:: Task inputs ::

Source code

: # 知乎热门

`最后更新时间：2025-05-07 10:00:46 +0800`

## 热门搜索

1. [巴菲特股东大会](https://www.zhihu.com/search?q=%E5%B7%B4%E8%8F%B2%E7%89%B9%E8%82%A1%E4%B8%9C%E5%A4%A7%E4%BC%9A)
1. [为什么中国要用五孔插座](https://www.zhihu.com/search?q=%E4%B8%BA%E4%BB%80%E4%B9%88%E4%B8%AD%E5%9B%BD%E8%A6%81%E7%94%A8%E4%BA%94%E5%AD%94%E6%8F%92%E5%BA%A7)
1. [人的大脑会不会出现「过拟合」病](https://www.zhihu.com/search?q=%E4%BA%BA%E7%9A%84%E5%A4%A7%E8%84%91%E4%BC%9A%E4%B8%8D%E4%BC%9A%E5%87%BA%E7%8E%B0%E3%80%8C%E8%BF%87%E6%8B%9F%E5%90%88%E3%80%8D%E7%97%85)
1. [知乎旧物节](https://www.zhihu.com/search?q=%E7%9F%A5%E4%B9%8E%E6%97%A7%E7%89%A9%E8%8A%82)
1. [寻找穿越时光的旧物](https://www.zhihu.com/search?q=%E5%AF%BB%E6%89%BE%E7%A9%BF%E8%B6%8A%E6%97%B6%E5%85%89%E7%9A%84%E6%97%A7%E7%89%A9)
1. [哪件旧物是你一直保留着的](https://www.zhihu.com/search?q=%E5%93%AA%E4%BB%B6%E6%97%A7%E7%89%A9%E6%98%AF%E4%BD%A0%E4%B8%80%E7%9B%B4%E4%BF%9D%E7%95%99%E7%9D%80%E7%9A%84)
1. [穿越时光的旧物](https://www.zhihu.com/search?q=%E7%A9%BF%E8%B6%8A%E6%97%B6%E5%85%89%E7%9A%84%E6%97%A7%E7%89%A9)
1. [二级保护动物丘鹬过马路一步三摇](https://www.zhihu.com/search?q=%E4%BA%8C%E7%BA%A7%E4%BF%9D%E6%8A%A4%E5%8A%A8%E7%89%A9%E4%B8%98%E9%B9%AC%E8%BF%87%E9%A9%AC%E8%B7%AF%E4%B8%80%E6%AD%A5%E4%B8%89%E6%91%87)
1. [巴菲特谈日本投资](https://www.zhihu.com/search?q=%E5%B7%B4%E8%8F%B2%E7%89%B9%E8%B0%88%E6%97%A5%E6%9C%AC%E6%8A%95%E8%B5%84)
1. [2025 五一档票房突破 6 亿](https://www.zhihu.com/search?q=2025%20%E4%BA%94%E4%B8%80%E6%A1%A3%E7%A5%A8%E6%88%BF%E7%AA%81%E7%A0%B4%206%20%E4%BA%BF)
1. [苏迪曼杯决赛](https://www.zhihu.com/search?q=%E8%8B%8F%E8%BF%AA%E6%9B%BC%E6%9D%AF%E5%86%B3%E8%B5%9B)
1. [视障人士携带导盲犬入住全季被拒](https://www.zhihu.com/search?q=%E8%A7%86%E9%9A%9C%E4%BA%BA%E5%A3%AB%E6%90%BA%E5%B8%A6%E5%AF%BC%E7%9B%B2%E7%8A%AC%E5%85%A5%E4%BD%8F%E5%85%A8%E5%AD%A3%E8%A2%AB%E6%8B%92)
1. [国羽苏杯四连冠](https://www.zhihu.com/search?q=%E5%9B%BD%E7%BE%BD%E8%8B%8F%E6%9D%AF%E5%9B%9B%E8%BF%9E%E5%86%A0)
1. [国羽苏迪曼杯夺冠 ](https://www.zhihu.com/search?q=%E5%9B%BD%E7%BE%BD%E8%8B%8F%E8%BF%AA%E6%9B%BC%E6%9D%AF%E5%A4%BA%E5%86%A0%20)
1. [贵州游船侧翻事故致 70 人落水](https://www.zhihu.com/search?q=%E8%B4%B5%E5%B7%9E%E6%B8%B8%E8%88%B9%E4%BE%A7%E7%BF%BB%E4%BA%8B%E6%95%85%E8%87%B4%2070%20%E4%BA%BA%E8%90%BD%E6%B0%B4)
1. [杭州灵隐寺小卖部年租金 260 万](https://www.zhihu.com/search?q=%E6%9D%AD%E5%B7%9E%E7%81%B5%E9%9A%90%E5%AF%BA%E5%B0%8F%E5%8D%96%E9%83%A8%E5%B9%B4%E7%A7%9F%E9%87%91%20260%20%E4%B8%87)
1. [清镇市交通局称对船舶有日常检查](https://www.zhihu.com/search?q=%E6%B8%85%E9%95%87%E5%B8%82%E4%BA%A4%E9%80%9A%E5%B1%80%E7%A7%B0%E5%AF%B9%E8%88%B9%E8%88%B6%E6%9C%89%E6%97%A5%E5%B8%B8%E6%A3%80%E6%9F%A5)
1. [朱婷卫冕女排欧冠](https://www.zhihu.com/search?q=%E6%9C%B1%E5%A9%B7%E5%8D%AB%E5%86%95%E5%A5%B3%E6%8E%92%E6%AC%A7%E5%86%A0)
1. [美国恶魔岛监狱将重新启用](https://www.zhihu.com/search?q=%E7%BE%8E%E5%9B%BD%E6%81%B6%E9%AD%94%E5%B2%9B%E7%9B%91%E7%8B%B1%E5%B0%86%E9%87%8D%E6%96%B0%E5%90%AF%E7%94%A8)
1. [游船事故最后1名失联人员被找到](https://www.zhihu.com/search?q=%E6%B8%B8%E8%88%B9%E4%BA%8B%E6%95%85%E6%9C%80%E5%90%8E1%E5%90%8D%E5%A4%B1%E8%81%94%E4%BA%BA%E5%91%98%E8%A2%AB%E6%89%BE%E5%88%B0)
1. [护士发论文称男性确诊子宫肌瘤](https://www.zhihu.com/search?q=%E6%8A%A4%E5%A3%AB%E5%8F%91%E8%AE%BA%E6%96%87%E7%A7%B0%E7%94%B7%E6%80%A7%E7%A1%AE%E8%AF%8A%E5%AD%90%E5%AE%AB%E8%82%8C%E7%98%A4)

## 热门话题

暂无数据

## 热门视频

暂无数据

:::

Work required >>
Reproduce exactly, and with no other material, the lines between those holding "1. [清镇市交通局称对船舶" and "1. [美国恶魔岛监狱将重新", inclusive.

Result of this task >>
1. [清镇市交通局称对船舶有日常检查](https://www.zhihu.com/search?q=%E6%B8%85%E9%95%87%E5%B8%82%E4%BA%A4%E9%80%9A%E5%B1%80%E7%A7%B0%E5%AF%B9%E8%88%B9%E8%88%B6%E6%9C%89%E6%97%A5%E5%B8%B8%E6%A3%80%E6%9F%A5)
1. [朱婷卫冕女排欧冠](https://www.zhihu.com/search?q=%E6%9C%B1%E5%A9%B7%E5%8D%AB%E5%86%95%E5%A5%B3%E6%8E%92%E6%AC%A7%E5%86%A0)
1. [美国恶魔岛监狱将重新启用](https://www.zhihu.com/search?q=%E7%BE%8E%E5%9B%BD%E6%81%B6%E9%AD%94%E5%B2%9B%E7%9B%91%E7%8B%B1%E5%B0%86%E9%87%8D%E6%96%B0%E5%90%AF%E7%94%A8)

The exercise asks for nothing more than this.